Please mark your calendar and plan to attend ~

C4I Seminar Series: Combinatorial Prediction Markets by Graphical Model: Algorithms and Auto-Traders, by Dr. Wei Sun and Walter Powell. Friday, March 29, 2013 at 1:30 pm, Engineering Building, room 4705. For more information, contact Deb Schenaker, [log in to unmask], ext 3-3682 or visit the Center website,


Prediction markets are defined as speculative markets created for the purpose of making predictions. The current market prices can be interpreted as estimates of the probability of the event, or the expected value of the parameter. Public prediction markets such as the Iowa Electronic Market or the Foresight Exchange have been in place for over two decades.  More recently, Intrade, Inkling, and Betfair have been in the news. 

All of these prediction markets ignore the relationships between questions, but combinatorial prediction markets explicitly consider and exploit dependencies among base events. This allow us to collect more information and promises better accuracy.  A combinatorial market can integrate partial information from many people, and update a joint probability distribution that is far larger than any one person can fully edit or consider.  However, we must tame the combinatorial explosion before the problem is beyond computers as well.

In this talk, we show how to use Bayesian networks to represent and update combinatorial markets -- including user assets.  We also present results of a recent murder-mystery experiment where participants used either a regular prediction market or a combinatorial market to solve the mystery.  Finally, in order to further improve the market's accuracy, we designed an auto-trader based on user's input and/or belief expressed as a Bayesian network fragment.  We show results that simple auto-traders can encourage participation, and new work on a "Kelly Rule" auto-trader that finds optimal trades given a user's joint beliefs.


A Research Assistant Professor in the Center of Excellence in C4I at George Mason University, since August 2009, Dr. Wei Sun is currently involved as a core researcher in a government funded research project called DAGGRE, which has awarded the GMU research team with more than $5 million dollars in research funding.  An expert in Bayesian inference, Dr. Sun obtained his Ph.D. in Information Technology in 2007 and has developed several efficient inference algorithms for hybrid Bayesian networks. He has a rich experience in predictive modeling, probabilistic reasoning, nonlinear filtering, sampling methods and simulation. Applications of his research include sensor fusion, tracking, classification, forecasting, performance modeling, and recently prediction markets. Dr. Sun has published 20 technical papers in referred journals and prestigious conferences, and two book chapters.

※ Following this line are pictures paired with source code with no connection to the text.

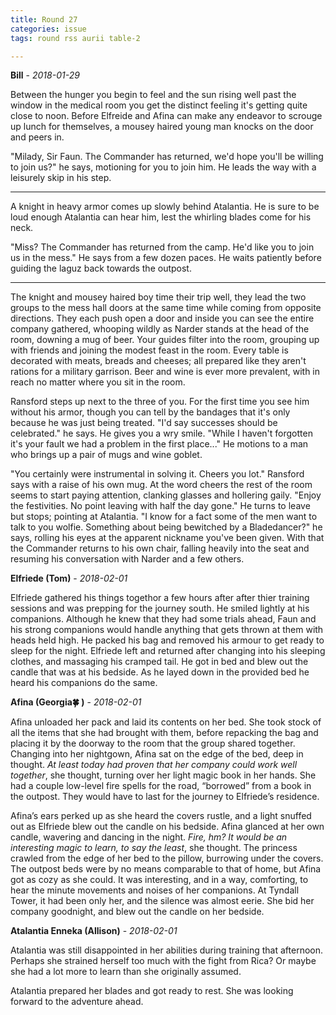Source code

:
 ```yaml
---
title: Round 27
categories: issue
tags: round rss aurii table-2

---
```


**Bill** - *2018-01-29*

Between the hunger you begin to feel and the sun rising well past the window in the medical room you get the distinct feeling it's getting quite close to noon. Before Elfreide and Afina can make any endeavor to scrouge up lunch for themselves, a mousey haired young man knocks on the door and peers in. 

"Milady, Sir Faun. The Commander has returned, we'd hope you'll be willing to join us?" he says, motioning for you to join him. He leads the way with a leisurely skip in his step.

- - - 

A knight in heavy armor comes up slowly behind Atalantia. He is sure to be loud enough Atalantia can hear him, lest the whirling blades come for his neck. 

"Miss? The Commander has returned from the camp. He'd like you to join us in the mess." He says from a few dozen paces. He waits patiently before guiding the laguz back towards the outpost. 

- - -

The knight and mousey haired boy time their trip well, they lead the two groups to the mess hall doors at the same time while coming from opposite directions. They each push open a door and inside you can see the entire company gathered, whooping wildly as Narder stands at the head of the room, downing a mug of beer. Your guides filter into the room, grouping up with friends and joining the modest feast in the room. Every table is decorated with meats, breads and cheeses; all prepared like they aren't rations for a military garrison. Beer and wine is ever more prevalent, with in reach no matter where you sit in the room.

Ransford steps up next to the three of you. For the first time you see him without his armor, though you can tell by the bandages that it's only because he was just being treated. "I'd say successes should be celebrated." he says. He gives you a wry smile. "While I haven't forgotten it's your fault we had a problem in the first place..." He motions to a man who brings up a pair of mugs and wine goblet. 

"You certainly were instrumental in solving it. Cheers you lot." Ransford says with a raise of his own mug. At the word cheers the rest of the room seems to start paying attention, clanking glasses and hollering gaily. "Enjoy the festivities. No point leaving with half the day gone." He turns to leave but stops; pointing at Atalantia. "I know for a fact some of the men want to talk to you wolfie. Something about being bewitched by a Bladedancer?" he says, rolling his eyes at the apparent nickname you've been given. With that the Commander returns to his own chair, falling heavily into the seat and resuming his conversation with Narder and a few others.

**Elfriede (Tom)** - *2018-02-01*

Elfriede gathered his things togethor a few hours after after thier training sessions and was prepping for the journey south. He smiled lightly at his companions. Although he knew that they had some trials ahead, Faun and his strong companions would handle anything that gets thrown at them with heads held high. He packed his bag and removed his armour to get ready to sleep for the night. 
Elfriede left and returned after changing into his sleeping clothes, and massaging his cramped tail. He got in bed and blew out the candle that was at his bedside.
As he layed down in the provided bed he heard his companions do the same.

**Afina (Georgia🍀 )** - *2018-02-01*

Afina unloaded her pack and laid its contents on her bed. She took stock of all the items that she had brought with them, before repacking the bag and placing it by the doorway to the room that the group shared together. Changing into her nightgown, Afina sat on the edge of the bed, deep in thought. _At least today had proven that her company could work well together_, she thought, turning over her light magic book in her hands. She had a couple low-level fire spells for the road, “borrowed” from a book in the outpost. They would have to last for the journey to Elfriede’s residence. 

Afina’s ears perked up as she heard the covers rustle, and a light snuffed out as Elfriede blew out the candle on his bedside. Afina glanced at her own candle, wavering and dancing in the night. _Fire, hm? It would be an interesting magic to learn, to say the least_, she thought. The princess crawled from the edge of her bed to the pillow, burrowing under the covers. The outpost beds were by no means comparable to that of home, but Afina got as cozy as she could. It was interesting, and in a way, comforting, to hear the minute movements and noises of her companions. At Tyndall Tower, it had been only her, and the silence was almost eerie. She bid her company goodnight, and blew out the candle on her bedside.

**Atalantia Enneka (Allison)** - *2018-02-01*

Atalantia was still disappointed in her abilities during training that afternoon. Perhaps she strained herself too much with the fight from Rica? Or maybe she had a lot more to learn than she originally assumed. 

Atalantia prepared her blades and got ready to rest. She was looking forward to the adventure ahead.



<!-- re.findall('a.*?(?=a|$)', t+'x') -->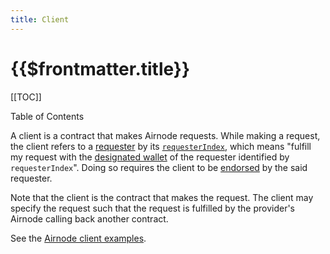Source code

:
 ```yaml
---
title: Client
---
```


# {{$frontmatter.title}}

[[TOC]]

<Version selectedVersion="pre-alpha" />

<div class="toc-label">Table of Contents</div>

A client is a contract that makes Airnode requests.
While making a request, the client refers to a [requester](requester.html) by its [`requesterIndex`](requester.html#requesterIndex), which means "fulfill my request with the [designated wallet](designated-wallet.html) of the requester identified by `requesterIndex`".
Doing so requires the client to be [endorsed](endorsement.html) by the said requester.

Note that the client is the contract that makes the request.
The client may specify the request such that the request is fulfilled by the provider's Airnode calling back another contract.

See the [Airnode client examples](https://github.com/api3dao/airnode-client-examples).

Walter Powell is a Ph.D. candidate and Research Instructor in George Mason University’s C4I center.  A retired naval officer, his is completing his doctoral research in the evaluation of the quality of decisions.  As part of his research he has developed numerous experiments and evaluations that assessed the usefulness of various decisions support systems.  As a Senior Research Engineer with RTSync, Inc., he consults on modeling and simulation projects for various governmental and industry entities.